Set down, please, exactly the lines below that run from the line with "we utilising one" to the line with "External Service Dependencies", both lines included.

── Information ──

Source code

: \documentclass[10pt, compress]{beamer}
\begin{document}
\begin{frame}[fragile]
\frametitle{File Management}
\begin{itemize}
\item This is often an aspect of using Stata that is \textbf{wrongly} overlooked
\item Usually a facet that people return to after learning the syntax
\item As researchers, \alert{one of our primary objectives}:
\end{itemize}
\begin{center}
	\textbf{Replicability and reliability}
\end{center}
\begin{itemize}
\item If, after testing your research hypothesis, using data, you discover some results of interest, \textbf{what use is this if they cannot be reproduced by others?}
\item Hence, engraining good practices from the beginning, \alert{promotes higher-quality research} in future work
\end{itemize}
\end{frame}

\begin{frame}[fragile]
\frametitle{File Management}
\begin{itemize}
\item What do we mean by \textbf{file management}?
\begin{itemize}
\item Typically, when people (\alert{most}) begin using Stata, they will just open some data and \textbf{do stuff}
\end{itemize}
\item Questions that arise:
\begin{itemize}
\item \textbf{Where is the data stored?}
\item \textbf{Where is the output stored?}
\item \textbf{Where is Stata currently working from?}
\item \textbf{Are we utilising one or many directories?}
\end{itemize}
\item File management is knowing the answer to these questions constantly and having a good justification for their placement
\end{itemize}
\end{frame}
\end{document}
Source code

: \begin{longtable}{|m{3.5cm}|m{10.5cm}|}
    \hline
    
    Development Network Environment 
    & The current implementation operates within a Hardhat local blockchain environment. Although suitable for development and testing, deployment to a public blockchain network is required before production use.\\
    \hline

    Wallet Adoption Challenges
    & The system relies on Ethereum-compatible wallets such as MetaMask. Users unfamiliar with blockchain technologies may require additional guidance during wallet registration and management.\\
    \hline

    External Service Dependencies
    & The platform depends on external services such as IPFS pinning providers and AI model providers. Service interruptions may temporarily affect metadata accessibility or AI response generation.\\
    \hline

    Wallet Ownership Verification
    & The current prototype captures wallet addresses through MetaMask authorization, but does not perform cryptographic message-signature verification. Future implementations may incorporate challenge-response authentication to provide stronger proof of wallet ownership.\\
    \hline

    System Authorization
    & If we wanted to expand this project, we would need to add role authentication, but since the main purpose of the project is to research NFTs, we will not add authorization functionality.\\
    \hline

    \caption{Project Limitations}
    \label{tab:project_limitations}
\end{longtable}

───

* Output of the task *
\item \textbf{Are we utilising one or many directories?}
\end{itemize}
\item File management is knowing the answer to these questions constantly and having a good justification for their placement
\end{itemize}
\end{frame}
\end{document}
Source code

: \begin{longtable}{|m{3.5cm}|m{10.5cm}|}
    \hline
    
    Development Network Environment 
    & The current implementation operates within a Hardhat local blockchain environment. Although suitable for development and testing, deployment to a public blockchain network is required before production use.\\
    \hline

    Wallet Adoption Challenges
    & The system relies on Ethereum-compatible wallets such as MetaMask. Users unfamiliar with blockchain technologies may require additional guidance during wallet registration and management.\\
    \hline

    External Service Dependencies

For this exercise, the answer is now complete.